Canonicalが開発するファイルパッケージシステム「Snaps」は、パッケージングしたアプリケーションをUbuntu以外のLinuxディストリビューションでも動作させることができるため、デプロイがしやすく、開発者を中心に利用者が増えはじめている。CanonicalはSnapsの普及の一環として、Snapアプリを誰でも作成できるコマンドラインツールキット「Snapcraft」を提供しており、その一環でSnapcraftでビルド済みのアプリを入手できるマーケットプレイス「Snapcraft Store」も開設している。SkypeやMincecraft、Spotifyといったメジャーなアプリケーションをはじめ、さまざまなタイプのアプリが置かれているので利用者も多い。だが先日、このSnapcraftストア上でちょっとしたマルウェア騒ぎが起こった。
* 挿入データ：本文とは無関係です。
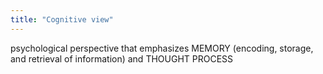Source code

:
 ```yaml
---
title: "Cognitive view"
---
```

psychological perspective that emphasizes MEMORY (encoding, storage, and retrieval of information) and THOUGHT PROCESS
日本時間の5月10日ごろ、Snapcraft.ioのGitHubページであるユーザから「このアプリに暗号通貨のマイニングコードが含まれているみたいなんだけど」というポストがなされた。"このアプリ"とは、世界中で人気のパズルゲーム「2048」をUbuntu用にカスタマイズした「2048buntu」で、ユーザがアプリを起動するとsystemdから自動的に「BCN(バイトコイン)」という暗号通貨のマイニングコードが立ち上がるという症例を報告している。
- How to ask to ban the application for security reasons? -Issue #651 canonical-websites/snapcraft.io -GitHub
Canonicalはこの報告を受け、2048buntuをストアから削除、またこのアプリの作者が作成した「hextris」などのアプリもあわせて削除した。Hextrisは六角形(Hex)をテトリスのように削除していくゲームである。
2048やテトリスのようなパズルゲームは非常にシンプルだが、そのシンプルさゆえユーザがハマりやすく、良いスコアが出るまで「もう1回!」を繰り返すケースが多い。今回のマルウェアはそうした中毒性を利用し、少なくないユーザに長時間に渡ってマイニングの片棒を担がせていたとみられる。BCNというあまりメジャーではない仮想通貨を狙った手口もあわせて、まさに時代を反映したマルウェアだといえるかもしれない。